[Entries shown Boundary: Start]
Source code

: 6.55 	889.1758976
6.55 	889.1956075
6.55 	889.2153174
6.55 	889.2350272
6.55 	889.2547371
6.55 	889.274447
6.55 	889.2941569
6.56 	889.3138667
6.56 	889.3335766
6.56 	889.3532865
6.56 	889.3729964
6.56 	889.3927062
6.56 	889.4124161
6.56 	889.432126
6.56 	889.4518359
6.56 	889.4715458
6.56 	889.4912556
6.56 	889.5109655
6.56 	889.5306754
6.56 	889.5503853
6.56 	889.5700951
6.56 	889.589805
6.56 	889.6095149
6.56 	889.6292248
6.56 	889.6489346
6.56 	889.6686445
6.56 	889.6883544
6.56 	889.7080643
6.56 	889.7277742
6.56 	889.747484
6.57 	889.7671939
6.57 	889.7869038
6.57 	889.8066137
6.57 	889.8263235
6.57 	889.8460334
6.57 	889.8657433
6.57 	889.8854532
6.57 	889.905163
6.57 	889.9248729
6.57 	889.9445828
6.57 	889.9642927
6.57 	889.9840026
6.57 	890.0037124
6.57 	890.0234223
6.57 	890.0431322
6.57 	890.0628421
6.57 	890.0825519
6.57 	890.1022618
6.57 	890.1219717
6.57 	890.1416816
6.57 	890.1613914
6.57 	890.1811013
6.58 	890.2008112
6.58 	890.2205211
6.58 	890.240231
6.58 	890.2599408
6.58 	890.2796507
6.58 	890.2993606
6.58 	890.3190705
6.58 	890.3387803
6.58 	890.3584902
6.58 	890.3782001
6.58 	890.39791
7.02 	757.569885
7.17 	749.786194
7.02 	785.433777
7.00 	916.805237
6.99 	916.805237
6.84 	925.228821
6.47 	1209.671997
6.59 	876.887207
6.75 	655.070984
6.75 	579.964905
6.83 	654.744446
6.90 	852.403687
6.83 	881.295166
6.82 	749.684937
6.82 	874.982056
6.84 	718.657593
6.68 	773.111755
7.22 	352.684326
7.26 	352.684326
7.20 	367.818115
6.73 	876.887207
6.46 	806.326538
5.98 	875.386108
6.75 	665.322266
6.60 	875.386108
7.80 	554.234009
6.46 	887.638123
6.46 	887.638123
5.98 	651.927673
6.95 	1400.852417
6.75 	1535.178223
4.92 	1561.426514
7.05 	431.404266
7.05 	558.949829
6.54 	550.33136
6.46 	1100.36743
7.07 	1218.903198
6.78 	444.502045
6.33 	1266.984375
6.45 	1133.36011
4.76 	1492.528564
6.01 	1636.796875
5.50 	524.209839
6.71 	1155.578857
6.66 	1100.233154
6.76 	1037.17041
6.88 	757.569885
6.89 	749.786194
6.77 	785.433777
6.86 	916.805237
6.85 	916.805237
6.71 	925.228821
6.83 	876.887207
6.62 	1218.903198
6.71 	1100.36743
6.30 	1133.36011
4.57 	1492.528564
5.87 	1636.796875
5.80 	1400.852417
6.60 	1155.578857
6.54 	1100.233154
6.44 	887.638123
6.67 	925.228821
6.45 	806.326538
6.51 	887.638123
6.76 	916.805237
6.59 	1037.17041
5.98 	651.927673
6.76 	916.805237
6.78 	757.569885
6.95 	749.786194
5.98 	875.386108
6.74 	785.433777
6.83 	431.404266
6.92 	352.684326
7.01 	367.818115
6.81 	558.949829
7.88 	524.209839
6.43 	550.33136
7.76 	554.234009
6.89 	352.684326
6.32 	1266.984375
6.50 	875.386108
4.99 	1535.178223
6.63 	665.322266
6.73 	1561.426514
[Entries shown Boundary: End]
Work to complete: Everything above, from first entry to last, must be reproduced exactly.

Task answer:
Source code

: 6.55 	889.1758976
6.55 	889.1956075
6.55 	889.2153174
6.55 	889.2350272
6.55 	889.2547371
6.55 	889.274447
6.55 	889.2941569
6.56 	889.3138667
6.56 	889.3335766
6.56 	889.3532865
6.56 	889.3729964
6.56 	889.3927062
6.56 	889.4124161
6.56 	889.432126
6.56 	889.4518359
6.56 	889.4715458
6.56 	889.4912556
6.56 	889.5109655
6.56 	889.5306754
6.56 	889.5503853
6.56 	889.5700951
6.56 	889.589805
6.56 	889.6095149
6.56 	889.6292248
6.56 	889.6489346
6.56 	889.6686445
6.56 	889.6883544
6.56 	889.7080643
6.56 	889.7277742
6.56 	889.747484
6.57 	889.7671939
6.57 	889.7869038
6.57 	889.8066137
6.57 	889.8263235
6.57 	889.8460334
6.57 	889.8657433
6.57 	889.8854532
6.57 	889.905163
6.57 	889.9248729
6.57 	889.9445828
6.57 	889.9642927
6.57 	889.9840026
6.57 	890.0037124
6.57 	890.0234223
6.57 	890.0431322
6.57 	890.0628421
6.57 	890.0825519
6.57 	890.1022618
6.57 	890.1219717
6.57 	890.1416816
6.57 	890.1613914
6.57 	890.1811013
6.58 	890.2008112
6.58 	890.2205211
6.58 	890.240231
6.58 	890.2599408
6.58 	890.2796507
6.58 	890.2993606
6.58 	890.3190705
6.58 	890.3387803
6.58 	890.3584902
6.58 	890.3782001
6.58 	890.39791
7.02 	757.569885
7.17 	749.786194
7.02 	785.433777
7.00 	916.805237
6.99 	916.805237
6.84 	925.228821
6.47 	1209.671997
6.59 	876.887207
6.75 	655.070984
6.75 	579.964905
6.83 	654.744446
6.90 	852.403687
6.83 	881.295166
6.82 	749.684937
6.82 	874.982056
6.84 	718.657593
6.68 	773.111755
7.22 	352.684326
7.26 	352.684326
7.20 	367.818115
6.73 	876.887207
6.46 	806.326538
5.98 	875.386108
6.75 	665.322266
6.60 	875.386108
7.80 	554.234009
6.46 	887.638123
6.46 	887.638123
5.98 	651.927673
6.95 	1400.852417
6.75 	1535.178223
4.92 	1561.426514
7.05 	431.404266
7.05 	558.949829
6.54 	550.33136
6.46 	1100.36743
7.07 	1218.903198
6.78 	444.502045
6.33 	1266.984375
6.45 	1133.36011
4.76 	1492.528564
6.01 	1636.796875
5.50 	524.209839
6.71 	1155.578857
6.66 	1100.233154
6.76 	1037.17041
6.88 	757.569885
6.89 	749.786194
6.77 	785.433777
6.86 	916.805237
6.85 	916.805237
6.71 	925.228821
6.83 	876.887207
6.62 	1218.903198
6.71 	1100.36743
6.30 	1133.36011
4.57 	1492.528564
5.87 	1636.796875
5.80 	1400.852417
6.60 	1155.578857
6.54 	1100.233154
6.44 	887.638123
6.67 	925.228821
6.45 	806.326538
6.51 	887.638123
6.76 	916.805237
6.59 	1037.17041
5.98 	651.927673
6.76 	916.805237
6.78 	757.569885
6.95 	749.786194
5.98 	875.386108
6.74 	785.433777
6.83 	431.404266
6.92 	352.684326
7.01 	367.818115
6.81 	558.949829
7.88 	524.209839
6.43 	550.33136
7.76 	554.234009
6.89 	352.684326
6.32 	1266.984375
6.50 	875.386108
4.99 	1535.178223
6.63 	665.322266
6.73 	1561.426514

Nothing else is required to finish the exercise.